Johanna Rolland : « L’art et la culture ont réconcilié Nantes avec elle-même et l’ont projetée dans l’avenir »

Elue Maire de Nantes à tout juste 35 ans, Johanna Rolland croit fortement à l’importance de motiver les jeunes pour qu’ils s’intéressent à la politique et s’engagent dans la vie de la cité . Elle place également la culture comme l’une de ses priorités et reste convaincue par la création d’une « Europe dynamique ». De plus, si elle se réjouit de certaines mesures décidées par le gouvernement d’Édouard Philippe, elle ne renonce pas pour autant à critiquer la politique de l’exécutif notamment sur Notre-Dame-des-Landes et sur le volet des aides sociales orchestré par Gérald Darmanin. Entretien avec Johanna Rolland.

propos recueillis par

Comment vous êtes vous intéressée à la politique, Johanna Rolland ? Est-ce que votre environnement familial a-t-il joué dans cet engagement ?

Dans ma famille, et tout particulièrement avec mes parents, ça parlait souvent politique. Mais le déclencheur, je le situerai plus tard, lorsque j’étais à l’IEP de Lille. L’école a été envahie par le collectif des sans-papiers de Calais. Je me suis retrouvée dans ce mouvement. Nous avions une conviction profonde. Nous voulions aider des gens. D’autres formes d’engagement ont suivi notamment dans une ONG allemande, en Bosnie, pour des enfants en reconstruction dans l’après-guerre mais également en Afrique du Sud, pour monter des projets de coopération avec des ONG locales. Au Creusot, où j’ai travaillé sur la démocratie participative, une expérience professionnelle qui m’a profondément marquée. Ce sont toutes ces expériences qui m’ont forgée, qui m’ont montrée à la fois l’importance de la politique, au plus près de la vie des gens, et la manière, sans doute un peu différente, dont je voulais en faire.

Quel regard portez-vous aujourd’hui sur l’engagement politique des jeunes générations ?

Je suis très frappée de la volonté d’engagement, au sens large, de l’ensemble des jeunes que je rencontre. Il y a de leur part un profond désir d’agir, de faire, dans des domaines et pour des causes très variées. Je m’en réjouis naturellement et cela confirme ma conviction selon laquelle il y a, dans notre pays, une profonde appétence des citoyennes et des citoyens à agir en faveur de l’intérêt collectif. Bien sûr, les modalités de cet engagement ont changé. C’est vrai en matière politique, comme d’ailleurs dans le champ associatif ou syndical. Mais pour comprendre la réalité de ce phénomène, pour ne pas en rester à un constat désabusé que je crois inexact, il faut élargir. En effet, participer à des actions dans l’aide aux plus démunis ou pour l’environnement, être membre d’une association qui propose du soutien scolaire, pour ne prendre que quelques exemples, c’est une manière de s’engager comme citoyen. Et de nombreux jeunes le font de cette façon.

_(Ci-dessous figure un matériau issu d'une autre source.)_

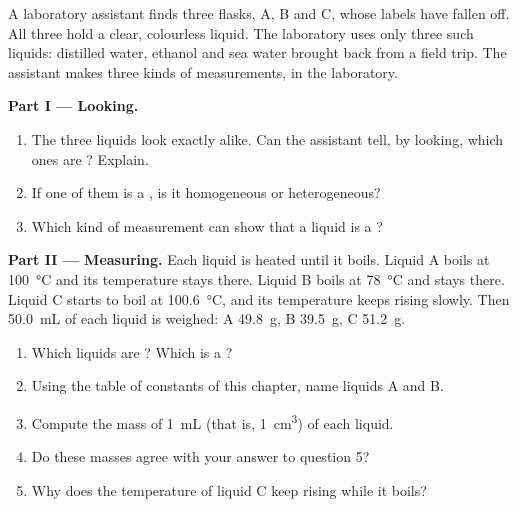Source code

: \begin{problem}
\label{pb:g6:pure-substances-and-mixtures:1}
A laboratory assistant finds three flasks, A, B and C, whose labels have
fallen off. All three hold a clear, colourless liquid. The laboratory
uses only three such liquids: distilled water, ethanol and sea water
brought back from a field trip. The assistant makes three kinds of
measurements, in the laboratory.

\medskip
\noindent\textbf{Part I --- Looking.}
\begin{enumerate}
  \item The three liquids look exactly alike. Can the assistant tell, by
        looking, which ones are ? Explain.
  \item If one of them is a , is it homogeneous or heterogeneous?
  \item Which kind of measurement can show that a liquid is a ?
\end{enumerate}

\medskip
\noindent\textbf{Part II --- Measuring.}
Each liquid is heated until it boils. Liquid A boils at
\qty{100}{\celsius} and its temperature stays there. Liquid B boils at
\qty{78}{\celsius} and stays there. Liquid C starts to boil at
\qty{100.6}{\celsius}, and its temperature keeps rising slowly. Then
\qty{50.0}{mL} of each liquid is weighed: A \qty{49.8}{g}, B
\qty{39.5}{g}, C \qty{51.2}{g}.
\begin{enumerate}[resume]
  \item Which liquids are ? Which is a ?
  \item Using the table of constants of this chapter, name liquids A and
        B.
  \item Compute the mass of \qty{1}{mL} (that is, \qty{1}{cm^3}) of each
        liquid.
  \item Do these masses agree with your answer to question 5?
  \item Why does the temperature of liquid C keep rising while it boils?
\end{enumerate}


\end{problem}
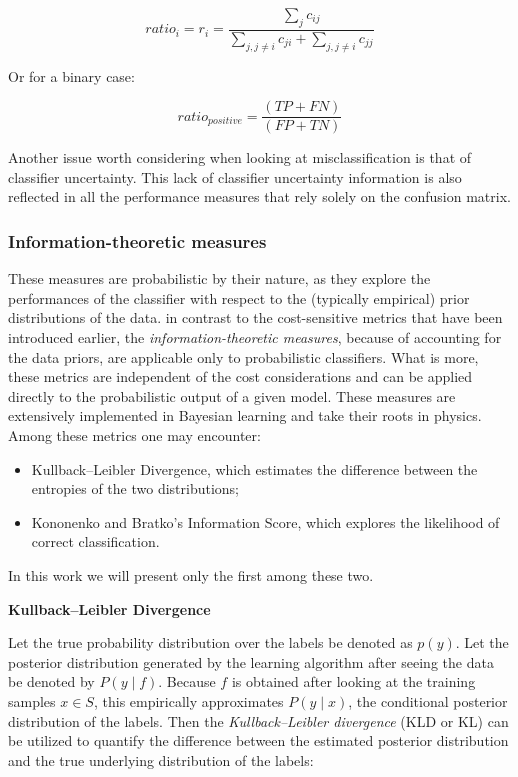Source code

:\documentclass[11pt,]{article}
\providecommand{\tightlist}{%
  \setlength{\itemsep}{0pt}\setlength{\parskip}{0pt}}
\begin{document}
\begin{equation}
ratio_i = r_i = \frac{\sum_j c_{ij}}
  {\sum_{j, j \neq i} c_{ji} + \sum_{j, j \neq i} c_{jj}}
\end{equation}

Or for a binary case:

\begin{equation}
ratio_{positive} = \frac{(TP + FN)}{(FP + TN)}
\end{equation}

Another issue worth considering when looking at misclassification is
that of classifier uncertainty. This lack of classifier uncertainty
information is also reflected in all the performance measures that rely
solely on the confusion matrix.

\hypertarget{information-theoretic-measures}{%
\subsubsection{Information-theoretic
measures}\label{information-theoretic-measures}}

These measures are probabilistic by their nature, as they explore the
performances of the classifier with respect to the (typically empirical)
prior distributions of the data. in contrast to the cost-sensitive
metrics that have been introduced earlier, the
\emph{information-theoretic measures}, because of accounting for the
data priors, are applicable only to probabilistic classifiers. What is
more, these metrics are independent of the cost considerations and can
be applied directly to the probabilistic output of a given model. These
measures are extensively implemented in Bayesian learning and take their
roots in physics. Among these metrics one may encounter:

\begin{itemize}
\tightlist
\item
  Kullback--Leibler Divergence, which estimates the difference between
  the entropies of the two distributions;
\item
  Kononenko and Bratko's Information Score, which explores the
  likelihood of correct classification.
\end{itemize}

In this work we will present only the first among these two.

\textbf{Kullback--Leibler Divergence}

Let the true probability distribution over the labels be denoted as
\(p(y)\). Let the posterior distribution generated by the learning
algorithm after seeing the data be denoted by \(P (y \mid f)\). Because
\(f\) is obtained after looking at the training samples \(x \in S\),
this empirically approximates \(P (y \mid x)\), the conditional
posterior distribution of the labels. Then the \emph{Kullback--Leibler
divergence} (KLD or KL) can be utilized to quantify the difference
between the estimated posterior distribution and the true underlying
distribution of the labels:
\end{document}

En tant que femme politique, quels sont selon vous, les leviers à actionner pour intéresser plus massivement les jeunes générations à la politique mais également à la vie de leur cité ( au sens grec du terme) ?

La réponse à cette question découle largement de ce constat, que je viens de vous exposer, d’un changement dans les modes d’engagement, particulièrement ceux des jeunes. A nous donc de renouveler les modes de faire et les pratiques, pour concilier la nécessaire utopie et le concret. A nous d’offrir aux jeunes générations des manières nouvelles de participer à la vie de la Cité, correspondant à leurs attentes : être écouté, participer à la décision, voir les traductions concrètes de ses choix et de ses actions.

 

« A nous d’offrir aux jeunes générations des manières nouvelles de participer à la vie de la Cité »

 

Entrons dans le vif du sujet : la culture. Aujourd’hui quel est le budget annuel attribué à la Culture par la Ville de Nantes ?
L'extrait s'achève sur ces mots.